■ **AIM OF THE TASK**
Once the line with "struct node *adj = read_data(&size);" is found in the data, output it and each following line exactly, up to and including the line with "Двоичная - 11111111.11111111.11111111.00000000", and nothing before or after.

[Stored data]
==*==
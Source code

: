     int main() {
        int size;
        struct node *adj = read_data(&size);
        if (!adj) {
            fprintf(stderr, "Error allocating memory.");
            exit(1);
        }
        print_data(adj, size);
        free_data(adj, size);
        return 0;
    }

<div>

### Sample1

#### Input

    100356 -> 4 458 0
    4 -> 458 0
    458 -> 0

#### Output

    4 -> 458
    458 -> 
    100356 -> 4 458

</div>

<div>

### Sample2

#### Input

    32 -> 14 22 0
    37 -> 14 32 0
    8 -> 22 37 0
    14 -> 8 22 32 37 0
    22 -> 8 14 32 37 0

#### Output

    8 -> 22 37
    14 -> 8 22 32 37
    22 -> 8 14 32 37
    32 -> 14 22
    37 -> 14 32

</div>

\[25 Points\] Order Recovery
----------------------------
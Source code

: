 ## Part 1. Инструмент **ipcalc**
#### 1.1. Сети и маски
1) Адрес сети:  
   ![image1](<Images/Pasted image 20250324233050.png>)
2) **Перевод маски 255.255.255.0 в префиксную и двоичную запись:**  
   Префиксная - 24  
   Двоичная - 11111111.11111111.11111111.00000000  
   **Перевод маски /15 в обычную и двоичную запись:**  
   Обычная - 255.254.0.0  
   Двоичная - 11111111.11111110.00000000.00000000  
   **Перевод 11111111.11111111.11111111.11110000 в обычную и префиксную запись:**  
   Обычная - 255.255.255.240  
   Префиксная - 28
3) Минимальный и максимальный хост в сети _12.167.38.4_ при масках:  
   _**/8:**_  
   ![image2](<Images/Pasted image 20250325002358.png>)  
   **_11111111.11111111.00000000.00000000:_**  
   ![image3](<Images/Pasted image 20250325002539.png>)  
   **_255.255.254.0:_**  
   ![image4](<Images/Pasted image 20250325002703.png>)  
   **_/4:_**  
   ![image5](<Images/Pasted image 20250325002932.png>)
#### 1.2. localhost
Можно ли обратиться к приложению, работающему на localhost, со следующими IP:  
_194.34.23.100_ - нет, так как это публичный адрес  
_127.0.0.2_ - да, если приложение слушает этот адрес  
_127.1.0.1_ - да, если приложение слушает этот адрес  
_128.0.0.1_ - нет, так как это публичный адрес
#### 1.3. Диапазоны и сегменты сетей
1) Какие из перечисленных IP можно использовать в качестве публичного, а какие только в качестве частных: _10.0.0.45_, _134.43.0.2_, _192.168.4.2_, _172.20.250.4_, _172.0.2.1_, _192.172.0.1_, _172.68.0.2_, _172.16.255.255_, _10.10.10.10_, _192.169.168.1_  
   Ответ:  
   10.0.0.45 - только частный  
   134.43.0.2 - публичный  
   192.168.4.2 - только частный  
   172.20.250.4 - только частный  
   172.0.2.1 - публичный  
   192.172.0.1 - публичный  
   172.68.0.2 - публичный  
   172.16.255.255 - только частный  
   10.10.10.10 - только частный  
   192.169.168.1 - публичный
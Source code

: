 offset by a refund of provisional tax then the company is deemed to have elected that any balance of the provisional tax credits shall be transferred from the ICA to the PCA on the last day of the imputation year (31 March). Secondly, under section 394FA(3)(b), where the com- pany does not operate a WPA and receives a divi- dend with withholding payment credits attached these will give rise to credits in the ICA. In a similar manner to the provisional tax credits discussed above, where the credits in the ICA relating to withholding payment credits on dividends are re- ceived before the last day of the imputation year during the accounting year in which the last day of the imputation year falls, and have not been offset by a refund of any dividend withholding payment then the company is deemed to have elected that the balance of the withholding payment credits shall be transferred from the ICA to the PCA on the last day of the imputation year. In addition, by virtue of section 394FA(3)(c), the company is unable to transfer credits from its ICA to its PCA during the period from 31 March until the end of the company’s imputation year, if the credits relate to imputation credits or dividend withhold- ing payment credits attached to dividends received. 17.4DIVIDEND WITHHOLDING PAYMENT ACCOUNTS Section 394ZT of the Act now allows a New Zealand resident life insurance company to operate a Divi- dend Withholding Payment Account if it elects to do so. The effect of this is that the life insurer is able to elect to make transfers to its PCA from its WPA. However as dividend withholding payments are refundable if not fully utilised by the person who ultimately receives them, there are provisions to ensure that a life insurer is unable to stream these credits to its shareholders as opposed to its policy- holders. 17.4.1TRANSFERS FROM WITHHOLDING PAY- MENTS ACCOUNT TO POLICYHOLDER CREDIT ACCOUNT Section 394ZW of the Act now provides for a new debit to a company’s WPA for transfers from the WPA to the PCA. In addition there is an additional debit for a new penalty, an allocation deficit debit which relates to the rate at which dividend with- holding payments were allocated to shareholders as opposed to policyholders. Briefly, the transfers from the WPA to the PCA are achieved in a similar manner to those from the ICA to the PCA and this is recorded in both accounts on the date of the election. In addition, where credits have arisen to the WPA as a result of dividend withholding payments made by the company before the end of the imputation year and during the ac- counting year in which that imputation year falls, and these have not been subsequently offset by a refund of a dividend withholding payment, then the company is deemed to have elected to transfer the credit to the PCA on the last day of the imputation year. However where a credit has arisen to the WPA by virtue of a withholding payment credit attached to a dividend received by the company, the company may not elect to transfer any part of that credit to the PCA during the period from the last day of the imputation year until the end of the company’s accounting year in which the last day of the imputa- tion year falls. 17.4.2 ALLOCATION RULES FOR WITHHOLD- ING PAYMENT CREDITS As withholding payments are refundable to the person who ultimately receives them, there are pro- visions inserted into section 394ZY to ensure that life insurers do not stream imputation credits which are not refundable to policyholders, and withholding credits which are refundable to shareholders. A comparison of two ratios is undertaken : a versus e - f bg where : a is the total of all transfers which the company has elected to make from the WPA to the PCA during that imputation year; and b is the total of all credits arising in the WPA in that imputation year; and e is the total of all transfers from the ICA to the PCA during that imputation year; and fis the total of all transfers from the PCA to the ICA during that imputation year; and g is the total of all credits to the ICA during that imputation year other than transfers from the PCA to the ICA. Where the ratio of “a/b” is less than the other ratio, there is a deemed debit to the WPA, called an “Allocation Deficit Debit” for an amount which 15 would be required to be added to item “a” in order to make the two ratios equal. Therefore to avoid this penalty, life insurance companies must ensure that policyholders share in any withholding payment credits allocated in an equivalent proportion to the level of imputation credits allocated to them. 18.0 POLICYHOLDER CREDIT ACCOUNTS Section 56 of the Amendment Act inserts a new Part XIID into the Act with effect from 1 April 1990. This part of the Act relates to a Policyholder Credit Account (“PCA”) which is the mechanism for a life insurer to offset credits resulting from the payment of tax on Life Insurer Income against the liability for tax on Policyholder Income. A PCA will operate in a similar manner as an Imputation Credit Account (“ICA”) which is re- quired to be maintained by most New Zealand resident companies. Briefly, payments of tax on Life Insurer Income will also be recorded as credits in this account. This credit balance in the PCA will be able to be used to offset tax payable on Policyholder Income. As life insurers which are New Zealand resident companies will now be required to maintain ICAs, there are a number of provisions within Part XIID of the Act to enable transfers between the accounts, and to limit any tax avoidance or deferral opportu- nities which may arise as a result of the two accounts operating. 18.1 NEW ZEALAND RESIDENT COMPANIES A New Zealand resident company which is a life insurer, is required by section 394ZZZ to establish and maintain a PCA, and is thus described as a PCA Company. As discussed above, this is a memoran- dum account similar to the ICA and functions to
==*==
■ **RESULT**
        struct node *adj = read_data(&size);
        if (!adj) {
            fprintf(stderr, "Error allocating memory.");
            exit(1);
        }
        print_data(adj, size);
        free_data(adj, size);
        return 0;
    }

<div>

### Sample1

#### Input

    100356 -> 4 458 0
    4 -> 458 0
    458 -> 0

#### Output

    4 -> 458
    458 -> 
    100356 -> 4 458

</div>

<div>

### Sample2

#### Input

    32 -> 14 22 0
    37 -> 14 32 0
    8 -> 22 37 0
    14 -> 8 22 32 37 0
    22 -> 8 14 32 37 0

#### Output

    8 -> 22 37
    14 -> 8 22 32 37
    22 -> 8 14 32 37
    32 -> 14 22
    37 -> 14 32

</div>

\[25 Points\] Order Recovery
----------------------------
Source code

: ## Part 1. Инструмент **ipcalc**
#### 1.1. Сети и маски
1) Адрес сети:  
   ![image1](<Images/Pasted image 20250324233050.png>)
2) **Перевод маски 255.255.255.0 в префиксную и двоичную запись:**  
   Префиксная - 24  
   Двоичная - 11111111.11111111.11111111.00000000  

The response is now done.